Monday, September 29, 2014

D.C. Circuit Dismisses Untimely Petition for Review Challenging Second FERC Rehearing Order

On September 26, the D.C. Circuit (Brown, Wilkins, Silberman) issued a decision in Smith Lake Improvement District and Stakeholders Association v. FERC, No. 13-1074.  When FERC renewed Alabama Power’s license for the Warrior hydropower project, an organization of lakefront property owners objected to FERC’s decision to maintain existing lake levels.  The association filed a request for rehearing of FERC’s relicensing order, and FERC reaffirmed its order.  The association then filed another rehearing request, which FERC summarily denied on the ground that it raised issues already addressed in the first rehearing order.  The association then petitioned for review in the D.C. Circuit, within sixty days of the second rehearing order but 124 days after the first rehearing order.  Thus, if the Federal Power Act’s sixty-day statute of limitations began running from the first rehearing order, the association’s petition was untimely.  If the limitations period ran from the second rehearing order, the petition was timely.  Alabama Power moved to dismiss the petition as untimely.  FERC disagreed and sided with the petitioner on the issue, arguing that all subsequent rehearing petitions should toll the limitations period unless they are “vexatious.”
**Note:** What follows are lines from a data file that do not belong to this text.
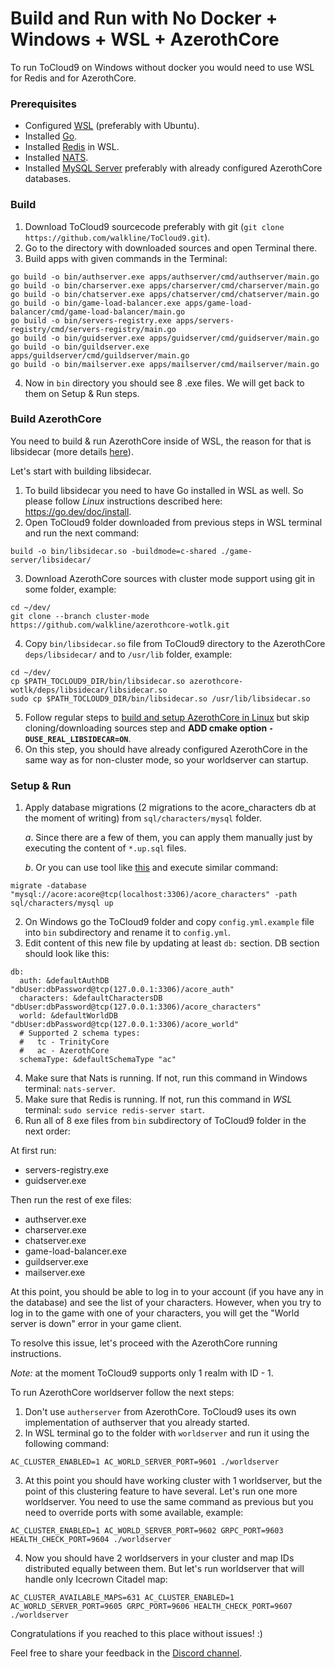 # Build and Run with No Docker + Windows + WSL + AzerothCore

To run ToCloud9 on Windows without docker you would need to use WSL for Redis and for AzerothCore.

### Prerequisites

* Configured [WSL](https://learn.microsoft.com/en-us/windows/wsl/install) (preferably with Ubuntu).
* Installed [Go](https://go.dev/dl/).
* Installed [Redis](https://redis.io/docs/getting-started/installation/install-redis-on-windows/) in WSL.
* Installed [NATS](https://docs.nats.io/running-a-nats-service/introduction/installation#installing-via-a-package-manager).
* Installed [MySQL Server](https://dev.mysql.com/downloads/mysql/8.0.html) preferably with already configured AzerothCore databases.

### Build

1. Download ToCloud9 sourcecode preferably with git (`git clone https://github.com/walkline/ToCloud9.git`).
2. Go to the directory with downloaded sources and open Terminal there.
3. Build apps with given commands in the Terminal:
```
go build -o bin/authserver.exe apps/authserver/cmd/authserver/main.go
go build -o bin/charserver.exe apps/charserver/cmd/charserver/main.go
go build -o bin/chatserver.exe apps/chatserver/cmd/chatserver/main.go
go build -o bin/game-load-balancer.exe apps/game-load-balancer/cmd/game-load-balancer/main.go
go build -o bin/servers-registry.exe apps/servers-registry/cmd/servers-registry/main.go
go build -o bin/guidserver.exe apps/guidserver/cmd/guidserver/main.go
go build -o bin/guildserver.exe apps/guildserver/cmd/guildserver/main.go
go build -o bin/mailserver.exe apps/mailserver/cmd/mailserver/main.go
```
4. Now in `bin` directory you should see 8 .exe files. We will get back to them on Setup & Run steps.

### Build AzerothCore

You need to build & run AzerothCore inside of WSL, the reason for that is libsidecar (more details [here](https://github.com/walkline/azerothcore-wotlk/blob/af06d3c5e24f1f3f0a820eea18aba8c6e5633dd6/deps/libsidecar/CMakeLists.txt#L13)).

Let's start with building libsidecar.

1. To build libsidecar you need to have Go installed in WSL as well. So please follow *Linux* instructions described here: https://go.dev/doc/install.
2. Open ToCloud9 folder downloaded from previous steps in WSL terminal and run the next command:
```
build -o bin/libsidecar.so -buildmode=c-shared ./game-server/libsidecar/
```
3. Download AzerothCore sources with cluster mode support using git in some folder, example:
```
cd ~/dev/
git clone --branch cluster-mode https://github.com/walkline/azerothcore-wotlk.git
```
4. Copy `bin/libsidecar.so` file from ToCloud9 directory to the AzerothCore `deps/libsidecar/` and to `/usr/lib` folder, example:
```
cd ~/dev/
cp $PATH_TOCLOUD9_DIR/bin/libsidecar.so azerothcore-wotlk/deps/libsidecar/libsidecar.so
sudo cp $PATH_TOCLOUD9_DIR/bin/libsidecar.so /usr/lib/libsidecar.so
```
5. Follow regular steps to [build and setup AzerothCore in Linux](https://www.azerothcore.org/wiki/linux-requirements) but skip cloning/downloading sources step and __ADD cmake option `-DUSE_REAL_LIBSIDECAR=ON`__.
6. On this step, you should have already configured AzerothCore in the same way as for non-cluster mode, so your worldserver can startup.

### Setup & Run

1. Apply database migrations (2 migrations to the acore_characters db at the moment of writing) from `sql/characters/mysql` folder. 

    *a*. Since there are a few of them, you can apply them manually just by executing the content of `*.up.sql` files.
    
    *b*. Or you can use tool like [this](https://github.com/golang-migrate/migrate) and execute similar command:
```
migrate -database "mysql://acore:acore@tcp(localhost:3306)/acore_characters" -path sql/characters/mysql up
```
2. On Windows go the ToCloud9 folder and copy `config.yml.example` file into `bin` subdirectory and rename it to `config.yml`.
3. Edit content of this new file by updating at least `db:` section. DB section should look like this:
```
db:
  auth: &defaultAuthDB "dbUser:dbPassword@tcp(127.0.0.1:3306)/acore_auth"
  characters: &defaultCharactersDB "dbUser:dbPassword@tcp(127.0.0.1:3306)/acore_characters"
  world: &defaultWorldDB "dbUser:dbPassword@tcp(127.0.0.1:3306)/acore_world"
  # Supported 2 schema types:
  #   tc - TrinityCore
  #   ac - AzerothCore
  schemaType: &defaultSchemaType "ac"
```
4. Make sure that Nats is running. If not, run this command in Windows terminal: `nats-server`.
5. Make sure that Redis is running. If not, run this command in *WSL* terminal: `sudo service redis-server start`.
6. Run all of 8 exe files from `bin` subdirectory of ToCloud9 folder in the next order:

At first run:
   * servers-registry.exe
   * guidserver.exe

Then run the rest of exe files:
   * authserver.exe
   * charserver.exe
   * chatserver.exe
   * game-load-balancer.exe
   * guildserver.exe
   * mailserver.exe

At this point, you should be able to log in to your account (if you have any in the database) and see the list of your characters. 
However, when you try to log in to the game with one of your characters, you will get the "World server is down" error in your game client.

To resolve this issue, let's proceed with the AzerothCore running instructions. 

_Note:_ at the moment ToCloud9 supports only 1 realm with ID - 1. 

To run AzerothCore worldserver follow the next steps:
1. Don't use `autherserver` from AzerothCore. ToCloud9 uses its own implementation of authserver that you already started. 
2. In WSL terminal go to the folder with `worldserver` and run it using the following command:
```
AC_CLUSTER_ENABLED=1 AC_WORLD_SERVER_PORT=9601 ./worldserver
```
3. At this point you should have working cluster with 1 worldserver, but the point of this clustering feature to have several.
Let's run one more worldserver. You need to use the same command as previous but you need to override ports with some available, example:
```
AC_CLUSTER_ENABLED=1 AC_WORLD_SERVER_PORT=9602 GRPC_PORT=9603 HEALTH_CHECK_PORT=9604 ./worldserver
```
4. Now you should have 2 worldservers in your cluster and map IDs distributed equally between them.
But let's run worldserver that will handle only Icecrown Citadel map:
```
AC_CLUSTER_AVAILABLE_MAPS=631 AC_CLUSTER_ENABLED=1 AC_WORLD_SERVER_PORT=9605 GRPC_PORT=9606 HEALTH_CHECK_PORT=9607 ./worldserver
```

Congratulations if you reached to this place without issues! :) 

Feel free to share your feedback in the [Discord channel](https://discord.gg/QxfBD9uGbN).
The D.C. Circuit granted Alabama Power’s motion to dismiss the petition for review, holding that a second request for rehearing tolls the statutory sixty-day period for judicial review only if the second request follows a first rehearing order that modifies the results of the original order.   Here, because FERC’s first rehearing order did not modify its original order, the association’s second rehearing request did not toll the statutory limitations period, and accordingly the association’s petition for review was untimely.  The court acknowledged that its rule places prospective petitioners in somewhat of a dilemma as to whether to file a successive rehearing request with FERC or a petition for review with the court.  The D.C. Circuit opined that petitioners unsure of whether a FERC rehearing order has modified a previous order—and therefore tolled the limitations period—should file a petition for review.  If the court then determines that the FERC rehearing order did modify the previous order, and a successive rehearing request is in order, then the court “would expect” FERC to allow the petitioner to file a late rehearing request.